* _EXERCISE PROMPT_
Throughout the records below, find each line holding "investors" and copy it.

* _EXERCISE MATERIALS_
####################

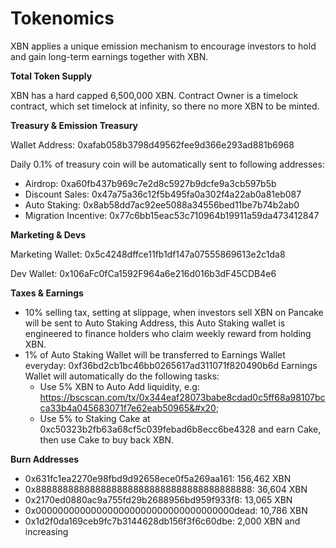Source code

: # Tokenomics

XBN applies a unique emission mechanism to encourage investors to hold and gain long-term earnings together with XBN.

**Total Token Supply**

XBN has a hard capped 6,500,000 XBN.  Contract Owner is a timelock contract, which set timelock at infinity, so there no more XBN to be minted.

**Treasury & Emission Treasury**

Wallet Address: 0xafab058b3798d49562fee9d366e293ad881b6968&#x20;

Daily 0.1% of treasury coin will be automatically sent to following addresses:&#x20;

* Airdrop: 0xa60fb437b969c7e2d8c5927b9dcfe9a3cb597b5b&#x20;
* Discount Sales: 0x47a75a36c12f5b495fa0a302f4a22ab0a81eb087&#x20;
* Auto Staking: 0x8ab58dd7ac92ee5088a34556bed11be7b74b2ab0&#x20;
* Migration Incentive: 0x77c6bb15eac53c710964b19911a59da473412847

**Marketing & Devs**&#x20;

Marketing Wallet: 0x5c4248dffce11fb1df147a07555869613e2c1da8&#x20;

Dev Wallet: 0x106aFc0fCa1592F964a6e216d016b3dF45CDB4e6

**Taxes & Earnings**&#x20;

* 10% selling tax, setting at slippage, when investors sell XBN on Pancake will be sent to Auto Staking Address, this Auto Staking wallet is engineered to finance holders who claim weekly reward from holding XBN.&#x20;
* 1% of Auto Staking Wallet will be transferred to Earnings Wallet everyday: 0xf36bd2cb1bc46bb0265617ad311071f820490b6d Earnings Wallet will automatically do the following tasks:&#x20;
  * Use 5% XBN to Auto Add liquidity, e.g: https://bscscan.com/tx/0x344eaf28073babe8cdad0c5ff68a98107bcca33b4a045683071f7e62eab50965&#x20;
  * Use 5% to Staking Cake at 0xc50323b2fb63a68cf5c039febad6b8ecc6be4328 and earn Cake, then use Cake to buy back XBN.

**Burn Addresses**

* 0x631fc1ea2270e98fbd9d92658ece0f5a269aa161: 156,462 XBN
* 0x8888888888888888888888888888888888888888: 36,604 XBN
* 0x2170ed0880ac9a755fd29b2688956bd959f933f8: 13,065 XBN
* 0x000000000000000000000000000000000000dead: 10,786 XBN
* 0x1d2f0da169ceb9fc7b3144628db156f3f6c60dbe: 2,000 XBN and increasing

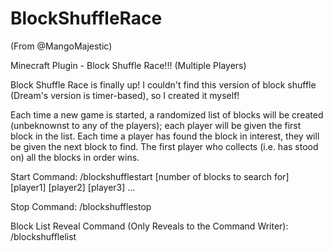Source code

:# BlockShuffleRace

(From @MangoMajestic)

Minecraft Plugin - Block Shuffle Race!!! (Multiple Players)

Block Shuffle Race is finally up! I couldn't find this version of block shuffle (Dream's version is timer-based), so I created it myself!

Each time a new game is started, a randomized list of blocks will be created (unbeknownst to any of the players); each player will be given the first block in the list. Each time a player has found the block in interest, they will be given the next block to find. The first player who collects (i.e. has stood on) all the blocks in order wins.

Start Command:
/blockshufflestart [number of blocks to search for] [player1] [player2] [player3] ...

Stop Command:
/blockshufflestop

Block List Reveal Command (Only Reveals to the Command Writer):
/blockshufflelist
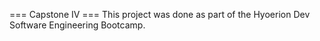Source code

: === Capstone IV ===
This project was done as part of the Hyoerion Dev Software Engineering Bootcamp.
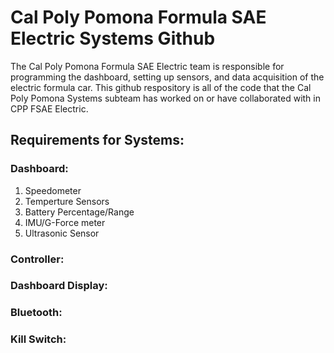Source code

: # Cal Poly Pomona Formula SAE Electric Systems Github
The Cal Poly Pomona Formula SAE Electric team is responsible for programming the dashboard, setting up sensors, and data acquisition of the electric formula car. This github respository is all of the code that the Cal Poly Pomona Systems subteam has worked on or have collaborated with in CPP FSAE Electric.
## Requirements for Systems:
### Dashboard:
1. Speedometer
2. Temperture Sensors
3. Battery Percentage/Range
4. IMU/G-Force meter
5. Ultrasonic Sensor
### Controller:
### Dashboard Display:
### Bluetooth:
### Kill Switch:



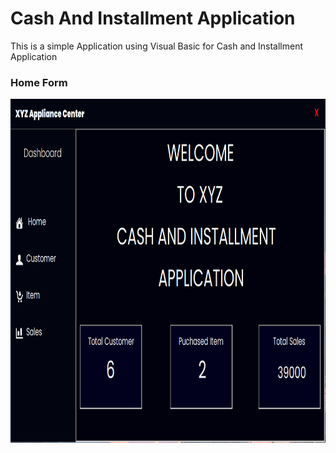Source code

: # **Cash And Installment Application**

This is a simple Application using Visual Basic for Cash and Installment Application

### Home Form

<img src="https://github.com/dhiee1598/CashAndInstallment/blob/main/XYZ/images/FormHome.png" width="850" height="550">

####################

* _SOLUTION_
XBN applies a unique emission mechanism to encourage investors to hold and gain long-term earnings together with XBN.
* 10% selling tax, setting at slippage, when investors sell XBN on Pancake will be sent to Auto Staking Address, this Auto Staking wallet is engineered to finance holders who claim weekly reward from holding XBN.&#x20;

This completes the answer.